Transportation funding is complex. Literally trillions of dollars are constantly at work or on the boards for one thing or another. The type of spending ranges from building overpasses to laying light rail tracks to painting those white-line bicycle riders on the asphalt in bike lanes. And so much more.
Trying to define exactly where every transportation dollar in the U.S. goes is probably more effort than it's worth. Understanding generally where that money goes, however, is both doable and informative. A new report has tracked the spending priorities of each state, as laid out in their state transportation improvement programs (STIP).
"Tracking State Transportation Dollars" was produced by the Tri-State Transportation Campaign, building off its annual analysis of New York, New Jersey, and Connecticut. This comprehensive look at the STIPs of all 50 states gives a nice overview of the nation's transportation priorities. Each state is federally mandated to produce a STIP, which identifies how each state is planning to use its federal transportation funding. The STIP generally covers about four years of transportation investment priorities, though some states plan out a bit more.
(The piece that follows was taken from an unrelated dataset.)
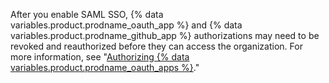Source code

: After you enable SAML SSO, {% data variables.product.prodname_oauth_app %} and {% data variables.product.prodname_github_app %} authorizations may need to be revoked and reauthorized before they can access the organization. For more information, see "[Authorizing {% data variables.product.prodname_oauth_apps %}](/authentication/keeping-your-account-and-data-secure/authorizing-oauth-apps#oauth-apps-and-organizations)."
In general, roads and bridges make up the bulk of all transportation spending. As this pie graph shows, 39 percent of funding is spent on projects that maintain roads and bridges, 23 percent on projects that add new capacity to roads and bridges, 20 percent on transit and 2 percent on bicycle/pedestrian projects.
That's one way to look at it. More specifically, the analysis breaks down spending for each state into nine main categories. In the chart below, we've combined all funding for every state (except Wisconsin, which was not yet available) and then divided it up into those nine categories.
Through this lens, transit investments are the most significant, but of course that's because non-transit-focused spending is spread across a few different categories. Automobile infrastructure still accounts for most spending.
*A previous version of this article included a chart with some incorrect data referring to investments in bicycle and pedestrian infrastructure. The chart has been updated.